New GST Input Tax Credit Rules – Mechanism

As per the new GST input tax credit rules, only an invoice uploaded by a supplier and locked by the buyer will be a valid document for claim of ITC by the buyer.

Suppliers must pay the tax liability on supplies made during a month by 20th of the next month. Suppliers will also have the facility to continuously upload invoices for their supplies to the GST portal. These invoices will be instantly shown to the buyers in the GST portal and can be locked by them. Input tax credit for a month will be arrived at based on the invoices uploaded by suppliers until 10th of the following month. Invoices uploaded by suppliers after 10th of the following month will be considered for ITC in the following month, as per the input tax credit rules under new GST returns.
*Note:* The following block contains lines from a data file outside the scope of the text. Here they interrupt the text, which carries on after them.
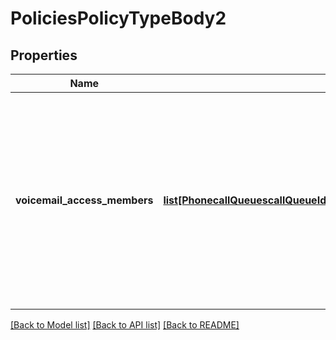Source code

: # PoliciesPolicyTypeBody2

## Properties
Name | Type | Description | Notes
------------ | ------------- | ------------- | -------------
**voicemail_access_members** | [**list[PhonecallQueuescallQueueIdpoliciespolicyTypeVoicemailAccessMembers]**](PhonecallQueuescallQueueIdpoliciespolicyTypeVoicemailAccessMembers.md) | The shared voicemail access member list. The number is limited to the minimum value of 10 or the number of allowed access members account setting | [optional] 

[[Back to Model list]](../README.md#documentation-for-models) [[Back to API list]](../README.md#documentation-for-api-endpoints) [[Back to README]](../README.md)

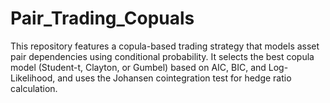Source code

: # Pair_Trading_Copuals
This repository features a copula-based trading strategy that models asset pair dependencies using conditional probability. It selects the best copula model (Student-t, Clayton, or Gumbel) based on AIC, BIC, and Log-Likelihood, and uses the Johansen cointegration test for hedge ratio calculation.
Let us take an example to understand the input tax credit rules under new GST return:

Example: Super Cars Pvt Ltd supplies cars to Rakesh Automobiles. In April ’19, Super Cars Pvt Ltd makes the following supplies to Rakesh Automobiles:

Date of invoice Date of invoice upload by Super Cars Pvt Ltd Return in which Super Cars Pvt Ltd has to pay the liability Return in which Rakesh Automobiles can avail input tax credit
5th April ‘19 25th April ‘19 April ‘19 April ‘19
15th April ‘19 9th May ‘19 April ‘19 April ‘19
30th April ‘19 12th May ‘19 April ‘19 May ‘19

In the above table,

For the invoice dated 5th April ’19, Super Cars uploads the invoice on 25th April ’19. Super Cars has to pay the liability on the supply in the return for April ’19, as the supply has occurred in April ’19.  Rakesh Automobiles can also avail input tax credit on the supply in the return for April ’19, as Super Cars has uploaded the invoice by 10th May ‘19.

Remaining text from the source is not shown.